Exercise requirements
Word for word, return every record that follows.

(Stored data)
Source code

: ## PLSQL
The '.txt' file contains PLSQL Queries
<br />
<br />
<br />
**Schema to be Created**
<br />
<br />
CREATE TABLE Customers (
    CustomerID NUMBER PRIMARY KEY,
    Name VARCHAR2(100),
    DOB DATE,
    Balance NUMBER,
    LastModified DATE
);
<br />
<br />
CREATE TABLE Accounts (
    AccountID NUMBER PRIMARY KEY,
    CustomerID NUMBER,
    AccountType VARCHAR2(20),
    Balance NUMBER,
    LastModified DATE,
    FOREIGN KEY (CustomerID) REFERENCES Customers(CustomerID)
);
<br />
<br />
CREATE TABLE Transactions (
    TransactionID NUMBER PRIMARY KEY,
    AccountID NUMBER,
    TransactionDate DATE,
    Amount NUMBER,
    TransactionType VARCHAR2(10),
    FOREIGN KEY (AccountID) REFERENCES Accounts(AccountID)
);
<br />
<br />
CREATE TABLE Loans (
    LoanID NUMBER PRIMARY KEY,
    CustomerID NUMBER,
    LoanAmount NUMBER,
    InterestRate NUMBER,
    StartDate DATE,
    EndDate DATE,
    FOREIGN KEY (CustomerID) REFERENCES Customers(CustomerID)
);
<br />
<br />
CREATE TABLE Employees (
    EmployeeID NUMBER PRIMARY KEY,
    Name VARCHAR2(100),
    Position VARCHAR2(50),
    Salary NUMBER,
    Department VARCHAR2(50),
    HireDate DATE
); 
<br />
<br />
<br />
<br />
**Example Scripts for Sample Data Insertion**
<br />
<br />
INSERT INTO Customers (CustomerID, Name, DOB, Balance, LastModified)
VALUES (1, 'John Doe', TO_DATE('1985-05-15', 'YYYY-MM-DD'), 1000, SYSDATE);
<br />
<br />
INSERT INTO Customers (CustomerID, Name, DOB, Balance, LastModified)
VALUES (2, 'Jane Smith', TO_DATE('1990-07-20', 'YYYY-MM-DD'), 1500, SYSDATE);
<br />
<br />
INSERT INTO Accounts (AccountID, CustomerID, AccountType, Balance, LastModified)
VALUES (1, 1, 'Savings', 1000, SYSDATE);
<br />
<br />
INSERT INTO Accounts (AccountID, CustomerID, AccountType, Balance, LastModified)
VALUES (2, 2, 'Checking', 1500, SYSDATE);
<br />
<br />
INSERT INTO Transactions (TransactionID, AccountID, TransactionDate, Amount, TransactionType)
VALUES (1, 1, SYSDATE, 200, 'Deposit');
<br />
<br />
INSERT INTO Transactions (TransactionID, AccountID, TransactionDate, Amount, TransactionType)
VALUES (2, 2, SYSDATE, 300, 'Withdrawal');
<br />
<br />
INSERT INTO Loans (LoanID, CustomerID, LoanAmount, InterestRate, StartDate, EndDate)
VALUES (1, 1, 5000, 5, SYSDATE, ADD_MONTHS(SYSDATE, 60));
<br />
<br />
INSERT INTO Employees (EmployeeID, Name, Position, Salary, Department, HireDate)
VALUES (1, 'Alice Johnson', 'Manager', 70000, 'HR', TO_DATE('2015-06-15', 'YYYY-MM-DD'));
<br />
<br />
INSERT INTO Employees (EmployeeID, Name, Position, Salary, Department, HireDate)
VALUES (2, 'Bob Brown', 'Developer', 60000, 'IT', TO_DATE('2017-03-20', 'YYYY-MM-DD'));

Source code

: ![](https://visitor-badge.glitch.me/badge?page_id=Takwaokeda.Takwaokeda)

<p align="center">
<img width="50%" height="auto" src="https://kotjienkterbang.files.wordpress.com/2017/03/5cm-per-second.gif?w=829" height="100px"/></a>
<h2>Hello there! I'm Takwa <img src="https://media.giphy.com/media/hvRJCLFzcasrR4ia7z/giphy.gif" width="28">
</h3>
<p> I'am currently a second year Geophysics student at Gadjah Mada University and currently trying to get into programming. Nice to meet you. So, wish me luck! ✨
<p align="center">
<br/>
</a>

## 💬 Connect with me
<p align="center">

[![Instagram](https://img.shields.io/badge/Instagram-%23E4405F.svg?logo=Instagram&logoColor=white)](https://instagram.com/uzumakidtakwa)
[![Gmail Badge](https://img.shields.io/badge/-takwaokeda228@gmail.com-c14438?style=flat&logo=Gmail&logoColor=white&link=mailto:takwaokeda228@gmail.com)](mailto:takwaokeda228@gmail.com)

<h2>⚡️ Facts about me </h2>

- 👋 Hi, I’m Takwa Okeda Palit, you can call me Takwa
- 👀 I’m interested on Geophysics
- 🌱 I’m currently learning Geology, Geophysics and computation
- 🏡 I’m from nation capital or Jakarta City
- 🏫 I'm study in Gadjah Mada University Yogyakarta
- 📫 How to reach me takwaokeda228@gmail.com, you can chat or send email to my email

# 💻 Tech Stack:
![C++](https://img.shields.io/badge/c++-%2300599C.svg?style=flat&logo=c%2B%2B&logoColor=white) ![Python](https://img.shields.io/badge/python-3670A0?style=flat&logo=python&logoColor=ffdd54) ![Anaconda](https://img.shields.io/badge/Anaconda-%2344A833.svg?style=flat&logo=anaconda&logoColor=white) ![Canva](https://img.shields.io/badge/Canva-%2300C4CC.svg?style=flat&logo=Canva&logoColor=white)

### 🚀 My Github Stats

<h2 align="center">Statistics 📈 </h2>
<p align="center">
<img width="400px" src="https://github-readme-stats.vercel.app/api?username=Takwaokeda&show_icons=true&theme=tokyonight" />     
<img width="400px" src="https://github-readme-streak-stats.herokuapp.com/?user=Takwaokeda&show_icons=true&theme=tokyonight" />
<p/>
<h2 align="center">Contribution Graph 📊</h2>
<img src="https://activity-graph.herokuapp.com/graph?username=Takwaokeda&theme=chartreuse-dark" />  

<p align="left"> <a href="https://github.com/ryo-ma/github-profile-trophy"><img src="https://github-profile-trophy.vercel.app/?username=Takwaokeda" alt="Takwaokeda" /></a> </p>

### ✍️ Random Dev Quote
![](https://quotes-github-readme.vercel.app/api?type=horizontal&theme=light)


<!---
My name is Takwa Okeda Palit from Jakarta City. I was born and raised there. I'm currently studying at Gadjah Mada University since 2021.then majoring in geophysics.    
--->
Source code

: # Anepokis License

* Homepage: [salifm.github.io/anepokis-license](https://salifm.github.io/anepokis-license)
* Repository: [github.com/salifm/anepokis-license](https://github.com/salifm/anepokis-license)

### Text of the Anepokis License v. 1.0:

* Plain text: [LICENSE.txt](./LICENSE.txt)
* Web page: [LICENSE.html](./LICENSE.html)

Solution to this problem
Source code

: ## PLSQL
The '.txt' file contains PLSQL Queries
<br />
<br />
<br />
**Schema to be Created**
<br />
<br />
CREATE TABLE Customers (
    CustomerID NUMBER PRIMARY KEY,
    Name VARCHAR2(100),
    DOB DATE,
    Balance NUMBER,
    LastModified DATE
);
<br />
<br />
CREATE TABLE Accounts (
    AccountID NUMBER PRIMARY KEY,
    CustomerID NUMBER,
    AccountType VARCHAR2(20),
    Balance NUMBER,
    LastModified DATE,
    FOREIGN KEY (CustomerID) REFERENCES Customers(CustomerID)
);
<br />
<br />
CREATE TABLE Transactions (
    TransactionID NUMBER PRIMARY KEY,
    AccountID NUMBER,
    TransactionDate DATE,
    Amount NUMBER,
    TransactionType VARCHAR2(10),
    FOREIGN KEY (AccountID) REFERENCES Accounts(AccountID)
);
<br />
<br />
CREATE TABLE Loans (
    LoanID NUMBER PRIMARY KEY,
    CustomerID NUMBER,
    LoanAmount NUMBER,
    InterestRate NUMBER,
    StartDate DATE,
    EndDate DATE,
    FOREIGN KEY (CustomerID) REFERENCES Customers(CustomerID)
);
<br />
<br />
CREATE TABLE Employees (
    EmployeeID NUMBER PRIMARY KEY,
    Name VARCHAR2(100),
    Position VARCHAR2(50),
    Salary NUMBER,
    Department VARCHAR2(50),
    HireDate DATE
); 
<br />
<br />
<br />
<br />
**Example Scripts for Sample Data Insertion**
<br />
<br />
INSERT INTO Customers (CustomerID, Name, DOB, Balance, LastModified)
VALUES (1, 'John Doe', TO_DATE('1985-05-15', 'YYYY-MM-DD'), 1000, SYSDATE);
<br />
<br />
INSERT INTO Customers (CustomerID, Name, DOB, Balance, LastModified)
VALUES (2, 'Jane Smith', TO_DATE('1990-07-20', 'YYYY-MM-DD'), 1500, SYSDATE);
<br />
<br />
INSERT INTO Accounts (AccountID, CustomerID, AccountType, Balance, LastModified)
VALUES (1, 1, 'Savings', 1000, SYSDATE);
<br />
<br />
INSERT INTO Accounts (AccountID, CustomerID, AccountType, Balance, LastModified)
VALUES (2, 2, 'Checking', 1500, SYSDATE);
<br />
<br />
INSERT INTO Transactions (TransactionID, AccountID, TransactionDate, Amount, TransactionType)
VALUES (1, 1, SYSDATE, 200, 'Deposit');
<br />
<br />
INSERT INTO Transactions (TransactionID, AccountID, TransactionDate, Amount, TransactionType)
VALUES (2, 2, SYSDATE, 300, 'Withdrawal');
<br />
<br />
INSERT INTO Loans (LoanID, CustomerID, LoanAmount, InterestRate, StartDate, EndDate)
VALUES (1, 1, 5000, 5, SYSDATE, ADD_MONTHS(SYSDATE, 60));
<br />
<br />
INSERT INTO Employees (EmployeeID, Name, Position, Salary, Department, HireDate)
VALUES (1, 'Alice Johnson', 'Manager', 70000, 'HR', TO_DATE('2015-06-15', 'YYYY-MM-DD'));
<br />
<br />
INSERT INTO Employees (EmployeeID, Name, Position, Salary, Department, HireDate)
VALUES (2, 'Bob Brown', 'Developer', 60000, 'IT', TO_DATE('2017-03-20', 'YYYY-MM-DD'));

Source code

: ![](https://visitor-badge.glitch.me/badge?page_id=Takwaokeda.Takwaokeda)

<p align="center">
<img width="50%" height="auto" src="https://kotjienkterbang.files.wordpress.com/2017/03/5cm-per-second.gif?w=829" height="100px"/></a>
<h2>Hello there! I'm Takwa <img src="https://media.giphy.com/media/hvRJCLFzcasrR4ia7z/giphy.gif" width="28">
</h3>
<p> I'am currently a second year Geophysics student at Gadjah Mada University and currently trying to get into programming. Nice to meet you. So, wish me luck! ✨
<p align="center">
<br/>
</a>

## 💬 Connect with me
<p align="center">

[![Instagram](https://img.shields.io/badge/Instagram-%23E4405F.svg?logo=Instagram&logoColor=white)](https://instagram.com/uzumakidtakwa)
[![Gmail Badge](https://img.shields.io/badge/-takwaokeda228@gmail.com-c14438?style=flat&logo=Gmail&logoColor=white&link=mailto:takwaokeda228@gmail.com)](mailto:takwaokeda228@gmail.com)

<h2>⚡️ Facts about me </h2>

- 👋 Hi, I’m Takwa Okeda Palit, you can call me Takwa
- 👀 I’m interested on Geophysics
- 🌱 I’m currently learning Geology, Geophysics and computation
- 🏡 I’m from nation capital or Jakarta City
- 🏫 I'm study in Gadjah Mada University Yogyakarta
- 📫 How to reach me takwaokeda228@gmail.com, you can chat or send email to my email

# 💻 Tech Stack:
![C++](https://img.shields.io/badge/c++-%2300599C.svg?style=flat&logo=c%2B%2B&logoColor=white) ![Python](https://img.shields.io/badge/python-3670A0?style=flat&logo=python&logoColor=ffdd54) ![Anaconda](https://img.shields.io/badge/Anaconda-%2344A833.svg?style=flat&logo=anaconda&logoColor=white) ![Canva](https://img.shields.io/badge/Canva-%2300C4CC.svg?style=flat&logo=Canva&logoColor=white)

### 🚀 My Github Stats

<h2 align="center">Statistics 📈 </h2>
<p align="center">
<img width="400px" src="https://github-readme-stats.vercel.app/api?username=Takwaokeda&show_icons=true&theme=tokyonight" />     
<img width="400px" src="https://github-readme-streak-stats.herokuapp.com/?user=Takwaokeda&show_icons=true&theme=tokyonight" />
<p/>
<h2 align="center">Contribution Graph 📊</h2>
<img src="https://activity-graph.herokuapp.com/graph?username=Takwaokeda&theme=chartreuse-dark" />  

<p align="left"> <a href="https://github.com/ryo-ma/github-profile-trophy"><img src="https://github-profile-trophy.vercel.app/?username=Takwaokeda" alt="Takwaokeda" /></a> </p>

### ✍️ Random Dev Quote
![](https://quotes-github-readme.vercel.app/api?type=horizontal&theme=light)


<!---
My name is Takwa Okeda Palit from Jakarta City. I was born and raised there. I'm currently studying at Gadjah Mada University since 2021.then majoring in geophysics.    
--->
Source code

: # Anepokis License

* Homepage: [salifm.github.io/anepokis-license](https://salifm.github.io/anepokis-license)
* Repository: [github.com/salifm/anepokis-license](https://github.com/salifm/anepokis-license)

### Text of the Anepokis License v. 1.0:

* Plain text: [LICENSE.txt](./LICENSE.txt)
* Web page: [LICENSE.html](./LICENSE.html)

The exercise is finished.